#### Task requirements
Select every line containing the word "https" from the material, and copy those lines.

═══

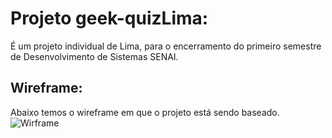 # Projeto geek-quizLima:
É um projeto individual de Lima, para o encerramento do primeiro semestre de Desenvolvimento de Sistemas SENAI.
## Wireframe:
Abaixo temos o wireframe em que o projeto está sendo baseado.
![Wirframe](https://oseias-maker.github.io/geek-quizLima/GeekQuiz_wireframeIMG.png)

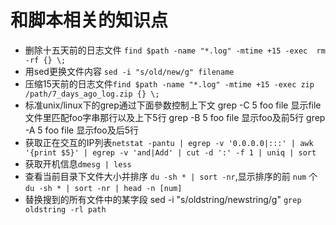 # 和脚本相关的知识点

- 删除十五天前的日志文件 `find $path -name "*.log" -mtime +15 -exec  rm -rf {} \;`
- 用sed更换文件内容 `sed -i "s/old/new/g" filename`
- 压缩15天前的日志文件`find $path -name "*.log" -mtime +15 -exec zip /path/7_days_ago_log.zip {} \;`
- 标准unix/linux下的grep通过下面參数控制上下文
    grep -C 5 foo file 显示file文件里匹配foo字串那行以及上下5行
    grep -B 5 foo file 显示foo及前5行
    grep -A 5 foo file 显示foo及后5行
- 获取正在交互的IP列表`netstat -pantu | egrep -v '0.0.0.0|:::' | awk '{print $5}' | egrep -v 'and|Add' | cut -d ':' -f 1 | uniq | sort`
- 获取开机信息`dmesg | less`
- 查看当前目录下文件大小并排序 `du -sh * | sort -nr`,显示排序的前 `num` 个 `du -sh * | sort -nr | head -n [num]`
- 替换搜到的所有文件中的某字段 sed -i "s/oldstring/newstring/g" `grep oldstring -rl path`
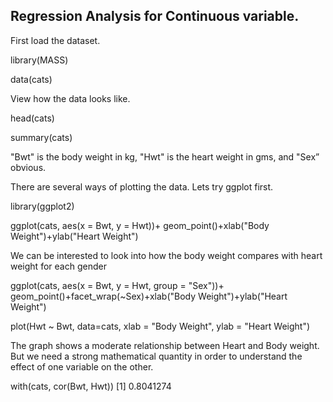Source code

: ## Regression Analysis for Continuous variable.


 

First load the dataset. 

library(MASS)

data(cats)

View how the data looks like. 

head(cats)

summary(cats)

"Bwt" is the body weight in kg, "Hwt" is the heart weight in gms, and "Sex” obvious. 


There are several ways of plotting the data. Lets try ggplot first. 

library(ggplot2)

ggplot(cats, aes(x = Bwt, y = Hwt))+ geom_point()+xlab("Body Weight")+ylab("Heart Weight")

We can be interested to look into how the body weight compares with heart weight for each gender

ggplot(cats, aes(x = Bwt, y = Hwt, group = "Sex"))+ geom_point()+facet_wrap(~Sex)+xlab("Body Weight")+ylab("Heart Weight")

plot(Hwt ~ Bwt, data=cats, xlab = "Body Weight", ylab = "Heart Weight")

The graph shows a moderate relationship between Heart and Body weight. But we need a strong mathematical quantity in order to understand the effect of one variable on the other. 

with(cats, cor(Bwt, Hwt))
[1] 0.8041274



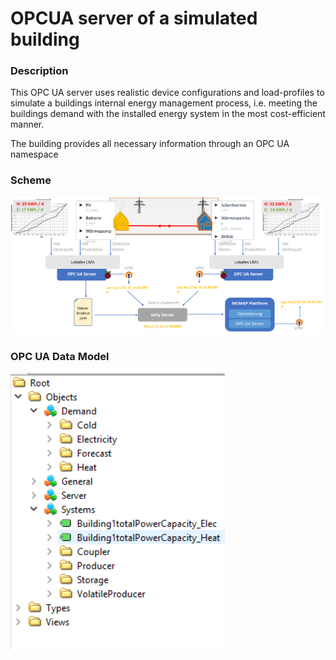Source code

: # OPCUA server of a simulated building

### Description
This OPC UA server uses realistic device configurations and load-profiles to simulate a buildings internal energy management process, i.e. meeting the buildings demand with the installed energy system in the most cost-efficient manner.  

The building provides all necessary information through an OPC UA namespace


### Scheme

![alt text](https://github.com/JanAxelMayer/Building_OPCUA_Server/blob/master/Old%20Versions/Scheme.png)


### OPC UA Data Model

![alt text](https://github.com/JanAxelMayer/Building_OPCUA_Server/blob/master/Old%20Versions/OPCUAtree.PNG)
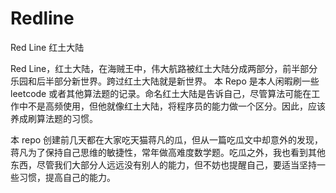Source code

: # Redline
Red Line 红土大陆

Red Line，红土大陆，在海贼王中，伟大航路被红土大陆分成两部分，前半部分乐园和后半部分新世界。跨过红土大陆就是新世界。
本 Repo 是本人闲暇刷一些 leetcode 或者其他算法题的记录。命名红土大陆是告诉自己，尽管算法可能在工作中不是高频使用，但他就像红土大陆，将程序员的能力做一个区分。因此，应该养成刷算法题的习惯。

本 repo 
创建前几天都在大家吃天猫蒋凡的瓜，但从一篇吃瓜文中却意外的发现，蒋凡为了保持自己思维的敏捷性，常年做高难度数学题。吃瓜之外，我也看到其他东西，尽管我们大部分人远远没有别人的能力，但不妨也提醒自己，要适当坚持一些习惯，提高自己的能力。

═══

#### Solution for this exercise
![Wirframe](https://oseias-maker.github.io/geek-quizLima/GeekQuiz_wireframeIMG.png)
![alt text](https://github.com/JanAxelMayer/Building_OPCUA_Server/blob/master/Old%20Versions/Scheme.png)
![alt text](https://github.com/JanAxelMayer/Building_OPCUA_Server/blob/master/Old%20Versions/OPCUAtree.PNG)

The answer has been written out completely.